I see various figures thrown about as to how much unstructured data is produced, stored etc by people; often it is this data which people believe can be deduped,ILMed, migrated, compressed etc. This is often expressed as a percentage of the total data stored by a company, is it 10%, 15, 20%, 30% + but how much is there?
I suspect very few people really know; for example, nearly all of my unstructured data sits on my laptop hard-drive; a great deal of it is my offline mail folders, I'm a fairly heavy mail-user and probably have 2-3 gigs of PST file generated over three years. Documents, another couple of gigs; so I suspect all-in-all I have less than about 10 gigs of unstructured data and I suspect that I'm way above average in our company. Even if I was average, I'd only be really be looking at 150 terabytes of data and to be honest, that is less than 5% of our total storage estate.
Logs for various systems; should be compressed by default and we know logs generally compress really well. But we've had cron-jobs etc for years which rotate logs, compress them etc. So we need to keep them for longer and longer periods of time but even so we should be able to get that sort of stuff onto the right tier of disk straight away.
So what other unstructured data might people be storing; okay, I work for a media company and we have wodges of the stuff but that's slightly unusual.
I wonder how much unstructured stuff there really is? Any thoughts? And of the unstructured stuff which users are storing, how much really belongs on the corporate storage in first place?
This is purely the anecdotal musings of a storage manager but what are the real figures?
Financial services company.
~3,000 users.
10 TB.
We keep a pretty close eye out for MP3 and other non-business media files.
One question i’d ask in all this ‘unstructured data ZBs’ is… “how much of the unstructured data is unique and couldn’t be reconstituted?”
eg PVRs & IPODs etc are often quoted as hcing a massive total storage – yet most of it is duplicated and can be recovered from master media libraries (if the will is there).

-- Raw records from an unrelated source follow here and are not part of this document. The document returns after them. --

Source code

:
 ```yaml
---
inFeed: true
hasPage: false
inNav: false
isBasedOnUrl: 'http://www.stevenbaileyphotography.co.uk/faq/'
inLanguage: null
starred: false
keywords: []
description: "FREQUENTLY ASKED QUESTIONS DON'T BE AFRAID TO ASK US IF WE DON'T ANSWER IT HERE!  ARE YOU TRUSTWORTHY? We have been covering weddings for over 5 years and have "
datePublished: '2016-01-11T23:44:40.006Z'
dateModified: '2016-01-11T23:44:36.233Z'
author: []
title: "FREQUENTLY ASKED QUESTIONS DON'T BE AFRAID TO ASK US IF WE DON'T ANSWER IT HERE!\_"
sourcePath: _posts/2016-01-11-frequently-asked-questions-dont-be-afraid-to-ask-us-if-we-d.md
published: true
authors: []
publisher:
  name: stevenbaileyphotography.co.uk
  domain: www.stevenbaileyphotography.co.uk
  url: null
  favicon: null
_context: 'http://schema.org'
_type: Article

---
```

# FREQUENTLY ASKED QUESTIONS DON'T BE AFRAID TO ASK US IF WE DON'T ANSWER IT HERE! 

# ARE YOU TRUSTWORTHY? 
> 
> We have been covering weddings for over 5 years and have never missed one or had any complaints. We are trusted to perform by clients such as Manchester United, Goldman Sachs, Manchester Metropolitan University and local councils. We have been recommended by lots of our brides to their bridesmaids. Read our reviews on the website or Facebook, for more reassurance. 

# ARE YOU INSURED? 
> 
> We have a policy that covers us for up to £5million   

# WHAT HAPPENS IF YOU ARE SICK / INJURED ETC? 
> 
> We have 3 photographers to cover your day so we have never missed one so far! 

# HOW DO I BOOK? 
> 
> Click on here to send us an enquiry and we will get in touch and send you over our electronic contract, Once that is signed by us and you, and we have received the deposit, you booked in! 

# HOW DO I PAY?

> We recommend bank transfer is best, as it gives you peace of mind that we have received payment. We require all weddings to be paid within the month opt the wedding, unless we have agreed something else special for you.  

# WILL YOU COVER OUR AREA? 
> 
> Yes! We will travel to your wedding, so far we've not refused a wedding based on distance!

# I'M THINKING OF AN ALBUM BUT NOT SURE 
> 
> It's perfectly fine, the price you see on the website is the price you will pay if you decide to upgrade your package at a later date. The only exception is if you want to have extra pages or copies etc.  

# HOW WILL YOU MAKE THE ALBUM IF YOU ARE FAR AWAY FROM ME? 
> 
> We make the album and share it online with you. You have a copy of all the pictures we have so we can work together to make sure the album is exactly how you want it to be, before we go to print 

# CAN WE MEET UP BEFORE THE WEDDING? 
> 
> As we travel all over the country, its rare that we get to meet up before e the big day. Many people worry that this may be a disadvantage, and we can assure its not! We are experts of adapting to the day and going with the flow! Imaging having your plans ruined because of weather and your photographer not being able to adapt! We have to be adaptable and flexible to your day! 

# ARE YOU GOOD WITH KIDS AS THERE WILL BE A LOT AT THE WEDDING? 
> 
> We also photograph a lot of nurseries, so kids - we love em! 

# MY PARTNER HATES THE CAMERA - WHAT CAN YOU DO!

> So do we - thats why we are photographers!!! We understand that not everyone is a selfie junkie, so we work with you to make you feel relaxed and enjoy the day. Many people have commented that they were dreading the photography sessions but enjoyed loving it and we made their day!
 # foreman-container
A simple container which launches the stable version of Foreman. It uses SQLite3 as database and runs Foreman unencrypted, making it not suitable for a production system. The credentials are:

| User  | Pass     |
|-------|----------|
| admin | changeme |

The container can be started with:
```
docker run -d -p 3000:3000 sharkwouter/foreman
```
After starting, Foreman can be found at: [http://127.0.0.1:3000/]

Similarly real-time transcoding helps a lot here…
CCTV – yes that is generating a lot of unique data, but little easily accessible information…
I’d wager that for most large companies (ie those dealing in 10s PB today) their structured data is far larger than the unstructured data (certainly is in mine).
So to me the Q is – why can’t we make it easier for user storage to be CDN like caches of master content with changes/deltas held as ‘user end delta changes’ (eg kind like the central master with user owned writeable snapshots’… Would certainly make a lot qty of data storage reduce…
Now the topic of user generated content (eg pictures/videos etc) is a whole other topic!
I’d also wager that a large % of a business user’s personal unstructured data is an informal ‘local cache’ of data to compensate for issues with accessibility of the central store…
We need to focus on prevention at the information layer rather than band-aids at the data layer…
Ian, when you guys fix the bandwidth issues to the home, we’ll fix the content on demand thing..(I’m pretending that we’re not an ISP and it’s our problem as well).
Fibre to every house!! That’d change things somewhat!
Well, you hit on one of the 2 biggest questions on my mind (the other is utilization rates, but that’s for another day).
Question #1 is: what do you count? Is this a datacenter or do we include all the zillions of hard drives that we all have in support of companies. Some verticals have massive amounts of unstractured data. Include healthcare, media, science and engineering, oil and gas, finance, insurance, etc. I read once that a single “crash test dummy” test generates aver 10TB (dummies create more data than we do!). As hospitals and medical research centers digitize, that’s a bunch of data, too. And how about all these websites with their billions of html files. YouTube, Flickr, and every TV/radio station in the world that keeps their coverage and shows online…it boggles the mind (then again, mine boggles easily).
But the question is valid. All I know is it is A LOT. Is that definitive enough?